*** Opening Data for the task ***

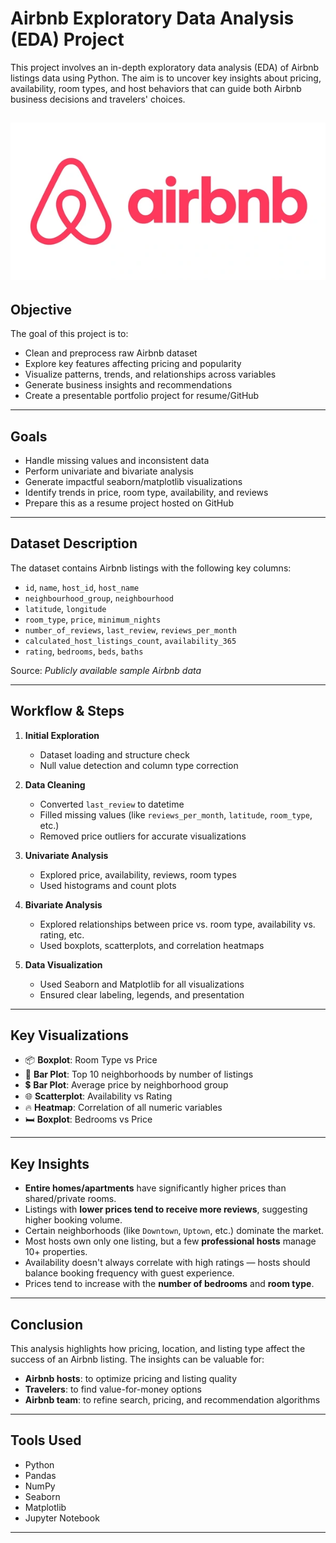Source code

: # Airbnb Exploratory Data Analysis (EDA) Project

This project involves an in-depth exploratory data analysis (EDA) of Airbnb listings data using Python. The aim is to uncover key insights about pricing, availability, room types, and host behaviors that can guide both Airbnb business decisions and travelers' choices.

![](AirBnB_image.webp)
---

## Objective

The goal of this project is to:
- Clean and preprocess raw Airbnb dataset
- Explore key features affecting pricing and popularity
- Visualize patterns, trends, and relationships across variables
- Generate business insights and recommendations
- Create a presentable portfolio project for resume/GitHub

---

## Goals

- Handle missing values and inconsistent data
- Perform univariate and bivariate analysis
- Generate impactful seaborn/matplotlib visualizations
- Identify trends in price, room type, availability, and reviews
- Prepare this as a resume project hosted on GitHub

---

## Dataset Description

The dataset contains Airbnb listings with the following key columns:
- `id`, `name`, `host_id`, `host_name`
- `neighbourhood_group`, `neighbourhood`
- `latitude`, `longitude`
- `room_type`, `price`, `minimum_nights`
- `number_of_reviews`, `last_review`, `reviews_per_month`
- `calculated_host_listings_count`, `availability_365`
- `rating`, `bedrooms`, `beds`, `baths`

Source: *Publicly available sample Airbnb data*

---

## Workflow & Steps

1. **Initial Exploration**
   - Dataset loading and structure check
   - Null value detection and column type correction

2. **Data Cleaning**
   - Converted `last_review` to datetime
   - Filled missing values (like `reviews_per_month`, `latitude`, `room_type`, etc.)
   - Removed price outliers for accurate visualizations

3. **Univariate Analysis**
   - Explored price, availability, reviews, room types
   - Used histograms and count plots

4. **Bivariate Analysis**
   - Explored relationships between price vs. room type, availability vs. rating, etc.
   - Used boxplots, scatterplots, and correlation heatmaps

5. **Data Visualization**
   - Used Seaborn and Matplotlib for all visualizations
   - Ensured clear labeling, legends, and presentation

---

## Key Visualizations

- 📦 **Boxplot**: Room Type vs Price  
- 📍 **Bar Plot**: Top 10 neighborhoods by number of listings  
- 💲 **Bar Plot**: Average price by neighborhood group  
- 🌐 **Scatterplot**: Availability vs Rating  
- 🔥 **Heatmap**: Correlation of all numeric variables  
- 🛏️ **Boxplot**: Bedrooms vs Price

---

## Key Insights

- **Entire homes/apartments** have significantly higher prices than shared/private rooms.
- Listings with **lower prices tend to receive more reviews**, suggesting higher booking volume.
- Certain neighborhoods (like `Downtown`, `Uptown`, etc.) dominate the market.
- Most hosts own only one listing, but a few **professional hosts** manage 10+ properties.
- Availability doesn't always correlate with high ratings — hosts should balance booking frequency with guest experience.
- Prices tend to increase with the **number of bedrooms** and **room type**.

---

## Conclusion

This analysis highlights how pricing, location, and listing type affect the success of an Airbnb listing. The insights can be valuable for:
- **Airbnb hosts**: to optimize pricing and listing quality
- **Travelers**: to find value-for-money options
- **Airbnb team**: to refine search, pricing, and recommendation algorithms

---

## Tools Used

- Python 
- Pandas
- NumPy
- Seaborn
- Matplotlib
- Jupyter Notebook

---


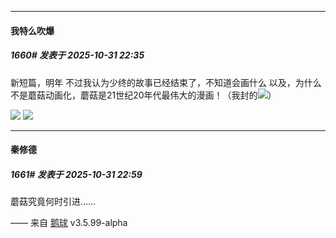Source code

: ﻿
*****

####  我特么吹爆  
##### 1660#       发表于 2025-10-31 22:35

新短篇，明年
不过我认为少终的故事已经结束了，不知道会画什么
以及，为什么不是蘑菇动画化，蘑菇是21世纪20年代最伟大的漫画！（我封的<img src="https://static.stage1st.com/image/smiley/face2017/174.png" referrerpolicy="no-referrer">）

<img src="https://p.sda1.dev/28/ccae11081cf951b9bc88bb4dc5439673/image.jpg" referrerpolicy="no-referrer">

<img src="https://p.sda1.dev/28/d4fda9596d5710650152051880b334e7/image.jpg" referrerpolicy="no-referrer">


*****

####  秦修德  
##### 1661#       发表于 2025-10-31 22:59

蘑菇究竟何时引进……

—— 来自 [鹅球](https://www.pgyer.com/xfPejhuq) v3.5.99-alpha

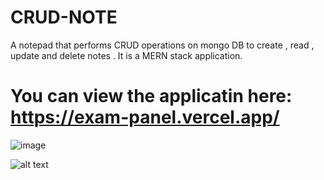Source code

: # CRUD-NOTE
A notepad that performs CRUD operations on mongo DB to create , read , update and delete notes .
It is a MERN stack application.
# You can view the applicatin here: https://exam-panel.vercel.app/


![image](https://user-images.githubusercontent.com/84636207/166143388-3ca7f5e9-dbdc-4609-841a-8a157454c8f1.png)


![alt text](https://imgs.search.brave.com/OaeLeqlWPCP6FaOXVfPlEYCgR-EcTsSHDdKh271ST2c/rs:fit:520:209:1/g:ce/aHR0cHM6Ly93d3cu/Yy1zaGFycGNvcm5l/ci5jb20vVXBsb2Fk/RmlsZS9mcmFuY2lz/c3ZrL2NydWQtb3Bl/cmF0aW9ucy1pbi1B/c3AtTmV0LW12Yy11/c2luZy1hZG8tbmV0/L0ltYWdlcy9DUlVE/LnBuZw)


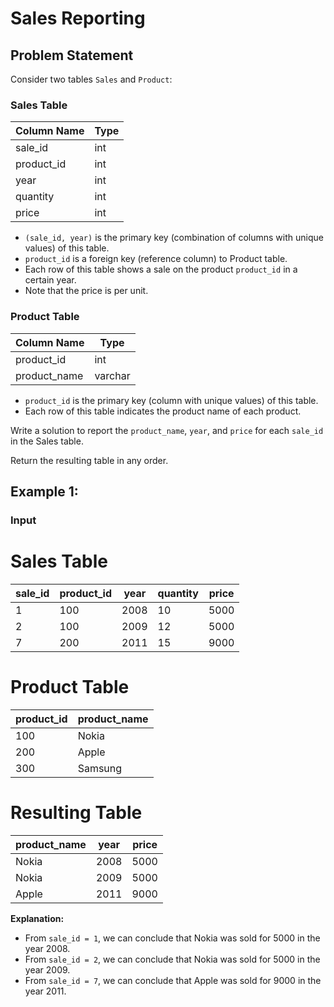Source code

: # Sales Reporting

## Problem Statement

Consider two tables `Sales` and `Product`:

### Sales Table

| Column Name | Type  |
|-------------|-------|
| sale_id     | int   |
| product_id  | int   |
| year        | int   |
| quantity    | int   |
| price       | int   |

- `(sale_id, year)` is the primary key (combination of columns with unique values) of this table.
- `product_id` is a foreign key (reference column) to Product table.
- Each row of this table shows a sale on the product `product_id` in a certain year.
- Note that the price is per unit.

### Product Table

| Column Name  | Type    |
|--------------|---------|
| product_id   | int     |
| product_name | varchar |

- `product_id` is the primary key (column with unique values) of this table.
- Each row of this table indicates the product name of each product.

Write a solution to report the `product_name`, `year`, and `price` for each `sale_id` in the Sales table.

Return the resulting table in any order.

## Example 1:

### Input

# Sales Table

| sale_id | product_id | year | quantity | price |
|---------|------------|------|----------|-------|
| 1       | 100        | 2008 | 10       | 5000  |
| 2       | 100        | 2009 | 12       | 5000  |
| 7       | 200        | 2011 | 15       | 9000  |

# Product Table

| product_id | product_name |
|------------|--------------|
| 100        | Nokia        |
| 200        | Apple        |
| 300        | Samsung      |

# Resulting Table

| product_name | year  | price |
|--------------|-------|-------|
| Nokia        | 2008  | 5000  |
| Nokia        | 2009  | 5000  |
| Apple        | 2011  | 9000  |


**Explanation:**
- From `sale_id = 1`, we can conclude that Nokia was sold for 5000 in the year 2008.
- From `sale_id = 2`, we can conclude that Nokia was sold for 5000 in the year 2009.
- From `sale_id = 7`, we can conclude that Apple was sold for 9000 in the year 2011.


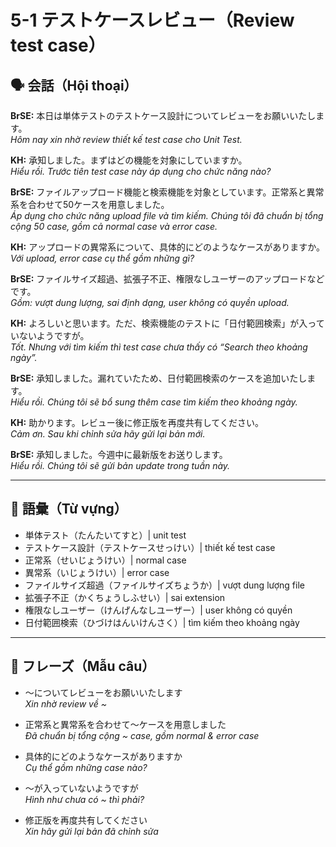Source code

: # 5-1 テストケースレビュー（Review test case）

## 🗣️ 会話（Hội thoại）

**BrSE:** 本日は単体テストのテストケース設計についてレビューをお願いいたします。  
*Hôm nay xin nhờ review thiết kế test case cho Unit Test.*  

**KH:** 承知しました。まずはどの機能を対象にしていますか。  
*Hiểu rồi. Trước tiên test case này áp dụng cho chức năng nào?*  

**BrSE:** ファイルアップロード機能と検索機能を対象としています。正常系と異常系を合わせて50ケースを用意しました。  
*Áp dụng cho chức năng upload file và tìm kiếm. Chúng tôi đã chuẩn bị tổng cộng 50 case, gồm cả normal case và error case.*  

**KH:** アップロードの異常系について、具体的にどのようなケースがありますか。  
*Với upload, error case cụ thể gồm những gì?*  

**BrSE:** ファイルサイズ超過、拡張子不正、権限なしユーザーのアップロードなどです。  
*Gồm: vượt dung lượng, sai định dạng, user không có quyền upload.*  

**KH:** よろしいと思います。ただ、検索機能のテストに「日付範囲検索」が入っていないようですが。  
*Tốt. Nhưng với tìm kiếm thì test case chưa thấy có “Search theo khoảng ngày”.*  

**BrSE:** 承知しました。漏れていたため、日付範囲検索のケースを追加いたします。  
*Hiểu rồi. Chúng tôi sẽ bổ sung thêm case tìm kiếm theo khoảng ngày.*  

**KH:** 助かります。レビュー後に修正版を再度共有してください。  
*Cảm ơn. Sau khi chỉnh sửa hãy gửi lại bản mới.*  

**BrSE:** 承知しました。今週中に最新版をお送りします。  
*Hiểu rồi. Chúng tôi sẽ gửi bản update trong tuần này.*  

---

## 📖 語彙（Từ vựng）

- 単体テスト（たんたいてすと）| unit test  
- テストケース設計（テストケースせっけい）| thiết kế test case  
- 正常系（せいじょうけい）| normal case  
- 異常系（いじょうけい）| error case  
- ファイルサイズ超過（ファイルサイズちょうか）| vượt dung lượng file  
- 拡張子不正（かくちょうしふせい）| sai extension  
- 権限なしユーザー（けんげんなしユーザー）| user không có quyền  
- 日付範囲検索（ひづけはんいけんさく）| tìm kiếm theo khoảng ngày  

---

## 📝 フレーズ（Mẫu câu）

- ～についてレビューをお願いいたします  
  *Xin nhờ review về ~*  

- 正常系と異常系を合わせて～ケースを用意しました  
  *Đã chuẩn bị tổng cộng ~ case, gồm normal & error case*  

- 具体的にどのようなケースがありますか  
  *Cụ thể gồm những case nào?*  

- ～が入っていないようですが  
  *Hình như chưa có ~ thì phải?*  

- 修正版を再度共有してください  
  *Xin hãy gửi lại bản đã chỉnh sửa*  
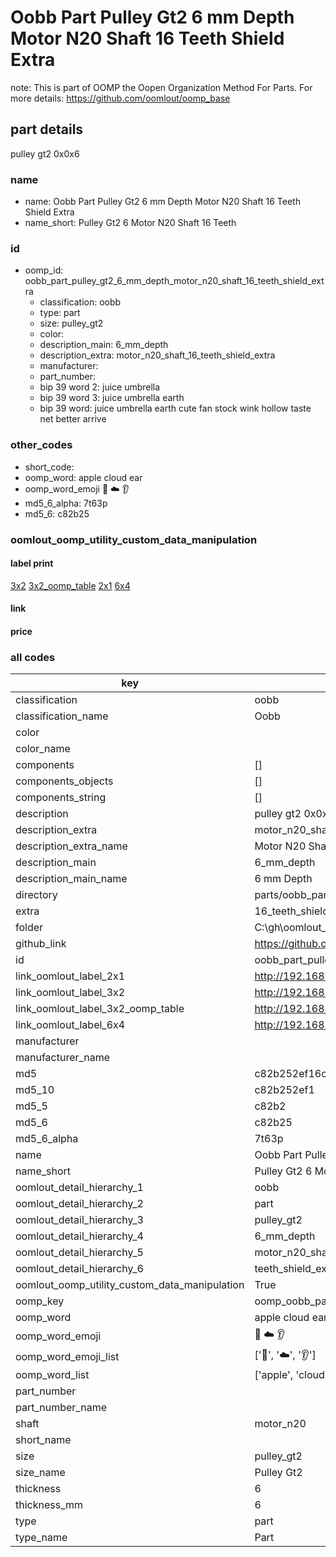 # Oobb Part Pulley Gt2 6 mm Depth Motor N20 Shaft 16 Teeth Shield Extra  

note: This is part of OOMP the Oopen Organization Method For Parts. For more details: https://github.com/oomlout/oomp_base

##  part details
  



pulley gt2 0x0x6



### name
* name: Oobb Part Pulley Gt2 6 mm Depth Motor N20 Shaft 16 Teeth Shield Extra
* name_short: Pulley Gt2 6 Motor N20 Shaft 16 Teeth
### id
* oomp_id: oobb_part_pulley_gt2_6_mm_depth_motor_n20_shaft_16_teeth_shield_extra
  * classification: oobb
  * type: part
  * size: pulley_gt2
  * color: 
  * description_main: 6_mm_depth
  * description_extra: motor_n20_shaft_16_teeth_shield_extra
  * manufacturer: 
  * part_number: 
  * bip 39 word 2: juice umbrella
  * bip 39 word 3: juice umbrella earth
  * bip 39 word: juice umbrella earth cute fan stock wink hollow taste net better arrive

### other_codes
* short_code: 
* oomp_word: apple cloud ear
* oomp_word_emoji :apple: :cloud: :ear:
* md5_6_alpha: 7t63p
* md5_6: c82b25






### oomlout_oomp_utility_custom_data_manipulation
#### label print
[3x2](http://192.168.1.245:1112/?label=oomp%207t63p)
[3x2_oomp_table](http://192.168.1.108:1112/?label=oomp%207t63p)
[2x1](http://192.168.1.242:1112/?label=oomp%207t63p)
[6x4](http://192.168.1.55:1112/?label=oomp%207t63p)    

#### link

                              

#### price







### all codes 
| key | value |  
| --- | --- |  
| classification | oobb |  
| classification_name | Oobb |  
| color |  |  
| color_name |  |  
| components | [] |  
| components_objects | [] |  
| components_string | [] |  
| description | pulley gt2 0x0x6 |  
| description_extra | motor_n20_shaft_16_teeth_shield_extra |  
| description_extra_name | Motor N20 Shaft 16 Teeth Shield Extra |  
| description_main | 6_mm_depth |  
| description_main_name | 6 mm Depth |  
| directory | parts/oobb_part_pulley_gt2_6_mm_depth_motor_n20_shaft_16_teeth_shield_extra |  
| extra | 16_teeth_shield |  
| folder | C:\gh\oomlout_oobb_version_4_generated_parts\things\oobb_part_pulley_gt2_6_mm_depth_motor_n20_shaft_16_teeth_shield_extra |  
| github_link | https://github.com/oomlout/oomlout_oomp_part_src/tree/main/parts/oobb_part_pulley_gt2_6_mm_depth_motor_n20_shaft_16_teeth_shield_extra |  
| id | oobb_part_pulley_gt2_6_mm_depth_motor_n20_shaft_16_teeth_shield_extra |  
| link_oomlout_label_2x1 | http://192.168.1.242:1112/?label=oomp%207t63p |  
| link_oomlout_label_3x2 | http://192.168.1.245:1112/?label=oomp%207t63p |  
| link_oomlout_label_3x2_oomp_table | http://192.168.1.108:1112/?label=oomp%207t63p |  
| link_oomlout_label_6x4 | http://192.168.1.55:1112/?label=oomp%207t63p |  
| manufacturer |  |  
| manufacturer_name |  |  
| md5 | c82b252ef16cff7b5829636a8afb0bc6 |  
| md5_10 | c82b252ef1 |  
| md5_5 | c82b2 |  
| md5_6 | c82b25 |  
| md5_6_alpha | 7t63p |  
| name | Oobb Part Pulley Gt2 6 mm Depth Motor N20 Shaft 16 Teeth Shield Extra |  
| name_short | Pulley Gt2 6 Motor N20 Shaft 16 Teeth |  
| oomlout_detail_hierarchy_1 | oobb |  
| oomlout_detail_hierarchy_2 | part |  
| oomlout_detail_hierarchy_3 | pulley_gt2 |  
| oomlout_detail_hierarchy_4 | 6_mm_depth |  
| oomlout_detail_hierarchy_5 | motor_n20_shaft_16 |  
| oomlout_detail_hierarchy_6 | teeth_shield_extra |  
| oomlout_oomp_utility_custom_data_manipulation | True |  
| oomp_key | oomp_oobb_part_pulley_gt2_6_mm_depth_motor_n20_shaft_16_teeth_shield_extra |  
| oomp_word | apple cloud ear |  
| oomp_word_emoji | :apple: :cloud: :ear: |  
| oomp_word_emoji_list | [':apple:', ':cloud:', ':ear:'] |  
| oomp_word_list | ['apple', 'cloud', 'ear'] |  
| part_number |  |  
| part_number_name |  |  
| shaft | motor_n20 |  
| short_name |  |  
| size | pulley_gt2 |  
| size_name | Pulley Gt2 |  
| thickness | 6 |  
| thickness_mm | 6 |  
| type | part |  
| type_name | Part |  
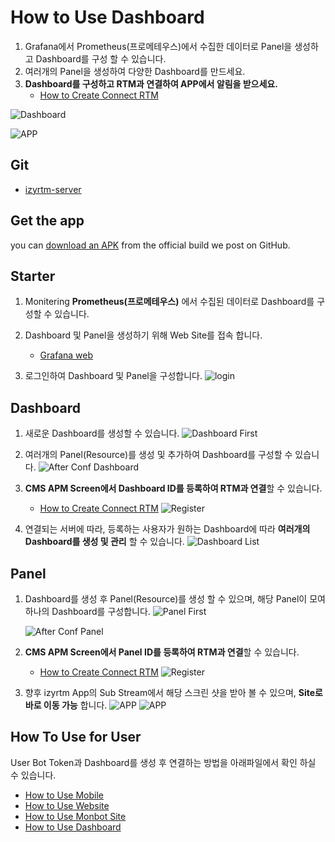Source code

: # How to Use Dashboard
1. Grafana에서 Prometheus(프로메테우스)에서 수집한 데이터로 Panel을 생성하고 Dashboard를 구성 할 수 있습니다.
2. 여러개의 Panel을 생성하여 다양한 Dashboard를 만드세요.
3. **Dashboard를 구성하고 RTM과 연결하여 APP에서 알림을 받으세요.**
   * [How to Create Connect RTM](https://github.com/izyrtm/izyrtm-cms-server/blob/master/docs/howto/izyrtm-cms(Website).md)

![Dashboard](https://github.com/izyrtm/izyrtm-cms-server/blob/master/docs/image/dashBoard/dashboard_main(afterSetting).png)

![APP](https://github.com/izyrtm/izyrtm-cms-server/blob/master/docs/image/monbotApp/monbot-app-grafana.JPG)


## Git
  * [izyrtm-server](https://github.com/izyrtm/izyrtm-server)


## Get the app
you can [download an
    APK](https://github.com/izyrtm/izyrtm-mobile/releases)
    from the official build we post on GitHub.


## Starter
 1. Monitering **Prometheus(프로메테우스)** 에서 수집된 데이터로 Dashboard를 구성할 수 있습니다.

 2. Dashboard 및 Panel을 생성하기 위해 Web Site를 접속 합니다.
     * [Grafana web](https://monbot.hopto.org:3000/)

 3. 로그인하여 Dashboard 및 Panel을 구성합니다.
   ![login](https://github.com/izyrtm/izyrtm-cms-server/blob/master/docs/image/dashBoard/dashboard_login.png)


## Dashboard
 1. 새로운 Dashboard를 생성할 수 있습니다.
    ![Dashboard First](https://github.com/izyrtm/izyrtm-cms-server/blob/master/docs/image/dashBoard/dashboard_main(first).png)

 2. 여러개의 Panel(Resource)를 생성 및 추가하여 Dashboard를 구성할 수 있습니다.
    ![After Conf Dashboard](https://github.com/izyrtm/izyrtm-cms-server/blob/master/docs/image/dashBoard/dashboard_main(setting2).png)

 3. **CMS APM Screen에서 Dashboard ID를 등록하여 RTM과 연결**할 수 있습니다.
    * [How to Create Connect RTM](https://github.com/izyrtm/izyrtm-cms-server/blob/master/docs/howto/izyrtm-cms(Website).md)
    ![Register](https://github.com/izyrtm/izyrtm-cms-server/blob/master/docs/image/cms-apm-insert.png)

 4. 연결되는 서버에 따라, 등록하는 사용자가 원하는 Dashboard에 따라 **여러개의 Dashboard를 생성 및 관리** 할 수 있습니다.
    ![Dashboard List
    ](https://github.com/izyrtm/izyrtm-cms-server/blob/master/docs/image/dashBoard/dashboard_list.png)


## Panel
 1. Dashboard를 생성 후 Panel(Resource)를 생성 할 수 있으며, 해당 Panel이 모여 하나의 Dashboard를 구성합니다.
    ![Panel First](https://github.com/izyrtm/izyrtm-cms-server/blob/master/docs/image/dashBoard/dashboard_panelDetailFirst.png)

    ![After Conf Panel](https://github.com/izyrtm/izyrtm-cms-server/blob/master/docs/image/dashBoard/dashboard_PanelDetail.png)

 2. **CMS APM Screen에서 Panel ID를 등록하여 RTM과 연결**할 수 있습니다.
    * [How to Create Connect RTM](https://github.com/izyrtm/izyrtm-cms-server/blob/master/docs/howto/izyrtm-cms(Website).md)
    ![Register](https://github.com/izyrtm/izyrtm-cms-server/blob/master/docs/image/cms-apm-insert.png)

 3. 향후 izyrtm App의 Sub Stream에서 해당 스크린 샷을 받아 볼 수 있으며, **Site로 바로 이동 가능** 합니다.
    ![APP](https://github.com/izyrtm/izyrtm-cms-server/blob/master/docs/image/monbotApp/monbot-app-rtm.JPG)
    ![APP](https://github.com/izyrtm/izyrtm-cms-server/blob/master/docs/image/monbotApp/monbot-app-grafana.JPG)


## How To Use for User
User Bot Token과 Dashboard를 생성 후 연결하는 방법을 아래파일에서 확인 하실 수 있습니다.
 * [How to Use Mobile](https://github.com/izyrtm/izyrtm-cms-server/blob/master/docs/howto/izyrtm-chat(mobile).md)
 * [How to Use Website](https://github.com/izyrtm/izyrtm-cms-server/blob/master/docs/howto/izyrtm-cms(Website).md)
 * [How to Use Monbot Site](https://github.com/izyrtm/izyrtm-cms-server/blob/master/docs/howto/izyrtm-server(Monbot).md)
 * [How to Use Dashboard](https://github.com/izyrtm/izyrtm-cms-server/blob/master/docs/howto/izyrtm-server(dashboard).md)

*** Closing Data for the task ***

■ Your goal ■
What is needed is the number of lines in the entries that contain the word "variables", written alone.

■ Final answer ■
2